(Beginning of STUDY MATERIAL)

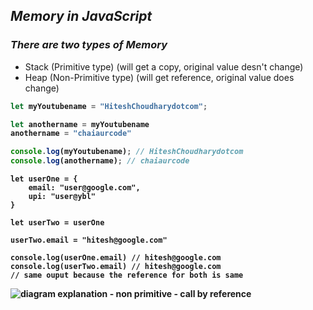 ## _Memory in JavaScript_

### _There are two types of Memory_
- Stack (Primitive type) (will get a copy, original value desn't change)
- Heap (Non-Primitive type) (will get reference, original value does change)

<b>

```js
let myYoutubename = "HiteshChoudharydotcom";

let anothername = myYoutubename
anothername = "chaiaurcode"

console.log(myYoutubename); // HiteshChoudharydotcom
console.log(anothername); // chaiaurcode
```
```
let userOne = {
    email: "user@google.com",
    upi: "user@ybl"
}

let userTwo = userOne

userTwo.email = "hitesh@google.com"

console.log(userOne.email) // hitesh@google.com
console.log(userTwo.email) // hitesh@google.com
// same ouput because the reference for both is same
```
![diagram explanation - non primitive - call by reference](https://github.com/anupam-kumar-krishnan/JavaScript-Notes/assets/69143883/17af3ed6-12aa-4101-85be-6ff092323453)


</b>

(End of STUDY MATERIAL)

* WHAT THIS TASK INVOLVES: The expected answer is a word-for-word copy of every line from the one that contains "explanation - non" through the final line of the material.

* EXPECTED OUTPUT:
![diagram explanation - non primitive - call by reference](https://github.com/anupam-kumar-krishnan/JavaScript-Notes/assets/69143883/17af3ed6-12aa-4101-85be-6ff092323453)


</b>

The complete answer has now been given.